El acuerdo en cuestión es el disquisición de libre comercio entre la Unión Europea y el Mercosur (Mercado Común del Sur), que ha sido negociado durante más de dos décadas y finalmente fue firmado en junio de este año. Sin embargo, su ratificación aún está pendiente y ha generado una fuerte oposición en Francia, especialmente por parte de los agricultores, quienes temen la competencia de los productos agrícolas sudamericanos.
En este contexto, la visita de Bolsonaro a Francia fue una oportunidad para abordar y aclarar los puntos de divergencia entre ambos países. El presidente brasileño se reunió con su homólogo francés, Emmanuel Macron, y juntos buscaron encontrar soluciones para avanzar en la ratificación del acuerdo comercial.
Durante su encuentro, Bolsonaro y Macron destacaron la importancia de endurecer las relaciones entre Brasil y Francia, tanto en el ámbito político como económico. Ambos líderes coincidieron en que el disquisición de libre comercio es una oportunidad para impulsar el crecimiento económico y la generación de empleo en ambos países.
El presidente Bolsonaro también aprovechó su visita para destacar las oportunidades de inversión que ofrece Brasil, especialmente en sectores como la agricultura, la energía y la infraestructura. Además, se comprometió a proteger el medio ambiente y luchar contra la deforestación en la Amazonia, una preocupación importante para Francia y otros países europeos.
La visita de Bolsonaro también fue una oportunidad para estrechar los lazos culturales entre ambos países. Durante su estadía, el presidente brasileño visitó el Museo del Louvre y se reunió con empresarios franceses interesados en invertir en Brasil. También se llevó a cabo un foro empresarial con la participación de representantes de empresas brasileñas y francesas, con el finalidad de fomentar el intercambio comercial y la cooperación entre ambos países.
La visita de Bolsonaro a Francia fue recibida con gran entusiasmo por parte de la comunidad brasileña que reside en ese país. Miles de brasileños se reunieron en las calles de París para mostrar su apoyo al presidente y celebrar el fortalecimiento de las relaciones entre Brasil y Francia.
Además, la visita fue vista como una oportunidad para mejorar la imagen de Brasil en el exterior. En los últimos meses, el país ha sido objeto de críticas por parte de la comunidad internacional debido a los incendios en la Amazonia y las políticas ambientales del gobierno de Bolsonaro.
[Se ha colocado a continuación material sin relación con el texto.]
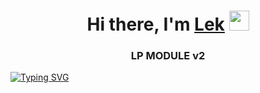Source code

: <h1 align="center">Hi there, I'm <a href="https://vk.com/lekvanta" target="_blank">Lek</a> 
<img src="https://github.com/blackcater/blackcater/raw/main/images/Hi.gif" height="32"/></h1>
<h3 align="center">LP MODULE v2</h3>

[![Typing SVG](https://readme-typing-svg.herokuapp.com?color=%2336BCF7&lines=Good+luck:3)](https://git.io/typing-svg)
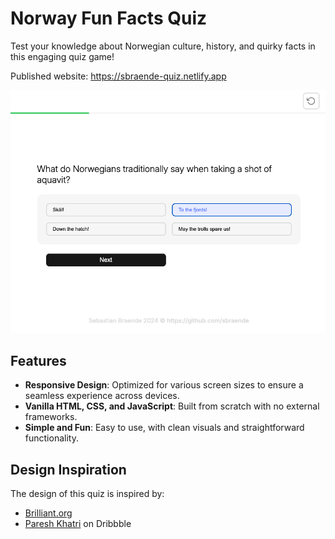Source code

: # Norway Fun Facts Quiz

Test your knowledge about Norwegian culture, history, and quirky facts in this engaging quiz game!

Published website: https://sbraende-quiz.netlify.app

![screenshot webpage](src/assets/images/screenshot.png)

## Features

- **Responsive Design**: Optimized for various screen sizes to ensure a seamless experience across devices.
- **Vanilla HTML, CSS, and JavaScript**: Built from scratch with no external frameworks.
- **Simple and Fun**: Easy to use, with clean visuals and straightforward functionality.

## Design Inspiration

The design of this quiz is inspired by:

- [Brilliant.org](https://brilliant.org/)
- [Paresh Khatri](https://dribbble.com/kpdesigns) on Dribbble
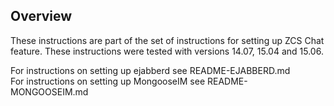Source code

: Overview
--------

These instructions are part of the set of instructions for setting up
ZCS Chat feature. These instructions were tested with versions 14.07, 15.04 and 15.06.

For instructions on setting up ejabberd see README-EJABBERD.md<br/>
For instructions on setting up MongooseIM see README-MONGOOSEIM.md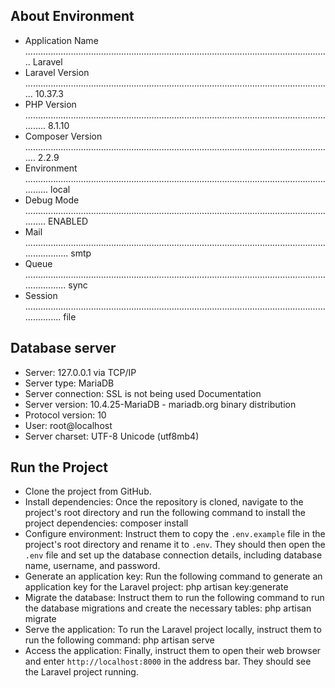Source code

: 

## About Environment
- Application Name ......................................................................................................................... Laravel
- Laravel Version .......................................................................................................................... 10.37.3
- PHP Version ............................................................................................................................... 8.1.10
- Composer Version ........................................................................................................................... 2.2.9
- Environment ................................................................................................................................ local
- Debug Mode ............................................................................................................................... ENABLED
- Mail ........................................................................................................................................ smtp
- Queue ....................................................................................................................................... sync
- Session ..................................................................................................................................... file

## Database server
- Server: 127.0.0.1 via TCP/IP
- Server type: MariaDB
- Server connection: SSL is not being used Documentation
- Server version: 10.4.25-MariaDB - mariadb.org binary distribution
- Protocol version: 10
- User: root@localhost
- Server charset: UTF-8 Unicode (utf8mb4)

## Run the Project
- Clone the project from GitHub.
- Install dependencies: Once the repository is cloned, navigate to the project's root directory and run the following command to install the project dependencies:
    composer install
- Configure environment: Instruct them to copy the `.env.example` file in the project's root directory and rename it to `.env`. They should then open the `.env` file and set up the database connection details, including database name, username, and password. 
- Generate an application key: Run the following command to generate an application key for the Laravel project:
    php artisan key:generate 
- Migrate the database: Instruct them to run the following command to run the database migrations and create the necessary tables:
    php artisan migrate 
- Serve the application: To run the Laravel project locally, instruct them to run the following command:
    php artisan serve 
- Access the application: Finally, instruct them to open their web browser and enter `http://localhost:8000` in the address bar. They should see the Laravel project running.
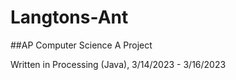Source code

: # Langtons-Ant
##AP Computer Science A Project

Written in Processing (Java), 3/14/2023 - 3/16/2023
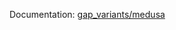 Documentation: [gap_variants/medusa](https://en.wikiversity.org/wiki/Studies_of_Euler_diagrams/gap_variants/medusa)
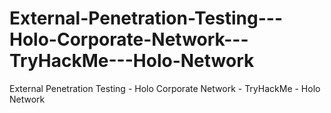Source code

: # External-Penetration-Testing---Holo-Corporate-Network---TryHackMe---Holo-Network
External Penetration Testing - Holo Corporate Network - TryHackMe - Holo Network

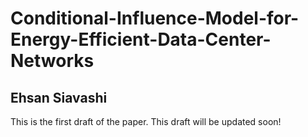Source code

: # Conditional-Influence-Model-for-Energy-Efficient-Data-Center-Networks

## Ehsan Siavashi

This is the first draft of the paper.
This draft will be updated soon!
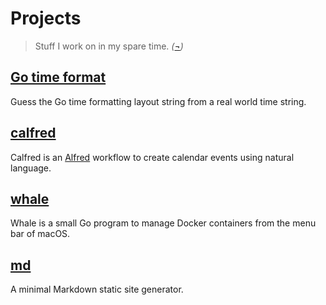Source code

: # Projects

> Stuff I work on in my spare time. _([¬](https://github.com/ruggi))_

## [Go time format](https://gotimefmt.vercel.app)

Guess the Go time formatting layout string from a real world time string.

## [calfred](https://github.com/ruggi/calfred)

Calfred is an [Alfred](https://alfredapp.com) workflow to create calendar events using natural language.

## [whale](https://github.com/ruggi/whale)

Whale is a small Go program to manage Docker containers from the menu bar of macOS.

## [md](https://github.com/ruggi/md)

A minimal Markdown static site generator.
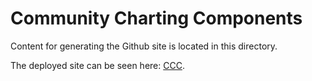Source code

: # Community Charting Components

Content for generating the Github site is located in this directory.

The deployed site can be seen here: [CCC](http://webdetails.github.io/ccc/).
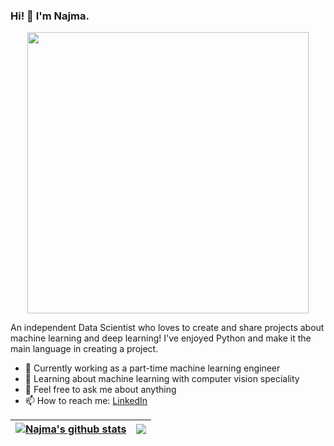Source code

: ### Hi! 👋 I'm Najma.

<p align="center">
  <img width="450" src="https://media.giphy.com/media/LMcB8XospGZO8UQq87/giphy.gif">
</p>

An independent Data Scientist who loves to create and share projects about machine learning and deep learning! I've enjoyed Python and make it the main language in creating a project.

- 🔭 Currently working as a part-time machine learning engineer
- 🌱 Learning about machine learning with computer vision speciality
- 💬 Feel free to ask me about anything
- 📫 How to reach me: <a href="https://www.linkedin.com/in/najma-9537a2204/">LinkedIn</a>




| <a href="https://github.com/NajmaFahmi/github-readme-stats"><img align="center" src="https://github-readme-stats.vercel.app/api?username=NajmaFahmi&show_icons=true&include_all_commits=true&theme=buefy&hide_border=true" alt="Najma's github stats" /></a> | <a href="https://github.com/NajmaFahmi/github-readme-stats"><img align="center" src="https://github-readme-stats.vercel.app/api/top-langs/?username=NajmaFahmi&layout=compact&theme=buefy&hide_border=true" /></a> |
| ------------- | ------------- |

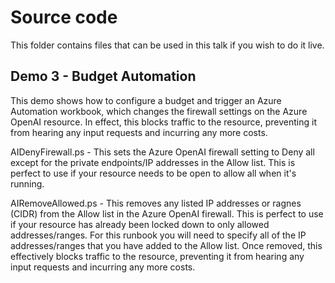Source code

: # Source code

This folder contains files that can be used in this talk if you wish to do it live.

## Demo 3 - Budget Automation 
This demo shows how to configure a budget and trigger an Azure Automation workbook, which changes the firewall settings on the Azure OpenAI resource. In effect, this blocks traffic to the resource, preventing it from hearing any input requests and incurring any more costs. 

AIDenyFirewall.ps - This sets the Azure OpenAI firewall setting to Deny all except for the private endpoints/IP addresses in the Allow list. This is perfect to use if your resource needs to be open to allow all when it's running.

AIRemoveAllowed.ps - This removes any listed IP addresses or ragnes (CIDR) from the Allow list in the Azure OpenAI firewall. This is perfect to use if your resource has already been locked down to only allowed addresses/ranges. For this runbook you will need to specify all of the IP addresses/ranges that you have added to the Allow list. Once removed, this effectively blocks traffic to the resource, preventing it from hearing any input requests and incurring any more costs.


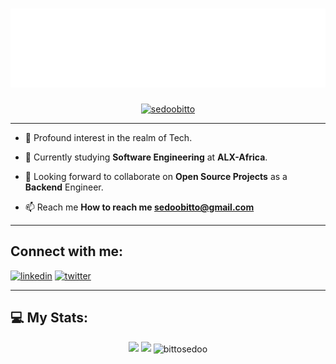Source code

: <h1 align = "center">
<img src="header.svg" />
</h1>

<p align="center"> <a href="https://twitter.com/sedoobitto" target="blank"><img src="https://img.shields.io/twitter/follow/sedoobitto?color=1DA1F2&logo=twitter&style=for-the-badge" alt="sedoobitto" /></a> </p>

---

- 👀 Profound interest in the realm of Tech.

- 🔭 Currently studying **Software Engineering** at **ALX-Africa**.

- 👯 Looking forward to collaborate on **Open Source Projects** as a **Backend** Engineer.

- 📫 Reach me **How to reach me sedoobitto@gmail.com**
---


## Connect with me:
[<img src='https://cdn.jsdelivr.net/npm/simple-icons@3.0.1/icons/linkedin.svg' alt='linkedin' height='40'>](https://www.linkedin.com/in/sedoobitto/)
[<img src='https://cdn.jsdelivr.net/npm/simple-icons@3.0.1/icons/twitter.svg' alt='twitter' height='40'>](https://twitter.com/sedoobitto) 

---

<!-- BLOG-POST-LIST:START -->
## 💻 My Stats:
<div align="center">

<img height="180em" src="https://github-readme-stats.vercel.app/api?username=bittosedoo&show_icons=true&theme=github_dark&count_private=true"/>
<img height="180em" src="https://github-readme-stats.vercel.app/api/top-langs/?username=bittosedoo&layout=compact&langs_count=7&theme=github_dark"/>

<img align="center" src= "https://github-readme-streak-stats.herokuapp.com?user=sedoobitto&theme=ambient-gradient&date_format=j%20M%5B%20Y%5D&exclude_days=Sun%2CSat" alt="bittosedoo" />


<br>
<br>

</div>

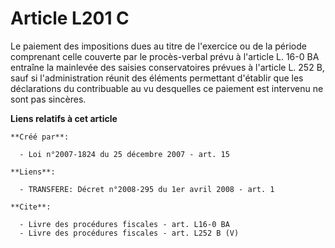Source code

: # Article L201 C

Le paiement des impositions dues au titre de l'exercice ou de la période comprenant celle couverte par le procès-verbal prévu
à l'article L. 16-0 BA entraîne la mainlevée des saisies conservatoires prévues à l'article L. 252 B, sauf si
l'administration réunit des éléments permettant d'établir que les déclarations du contribuable au vu desquelles ce paiement
est intervenu ne sont pas sincères.

**Liens relatifs à cet article**

	**Créé par**:

	  - Loi n°2007-1824 du 25 décembre 2007 - art. 15

	**Liens**:

	  - TRANSFERE: Décret n°2008-295 du 1er avril 2008 - art. 1

	**Cite**:

	  - Livre des procédures fiscales - art. L16-0 BA
	  - Livre des procédures fiscales - art. L252 B (V)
Sin embargo, la visita del presidente brasileño a Francia demostró su compromiso con la protección del medio ambiente y su disposición a trabajar en conjunto con otros países para abordar este tema.
En resumen, la primera visita de Estado del presidente brasileño a Francia desde 2012 fue un éxito rotundo. Bolsonaro y Macron demostraron su voluntad de endurecer las relaciones entre ambos países y trabajar juntos en temas de interés común. Además, la visita fue una oportunidad para abordar los puntos de divergencia en torno al acuerdo comercial entre la UE y el Mercosur y buscar soluciones para avanzar en su ratificación. Sin duda, esta visita sentó las bases para una relación más estrecha y fructífera entre Brasil y Francia en el futuro.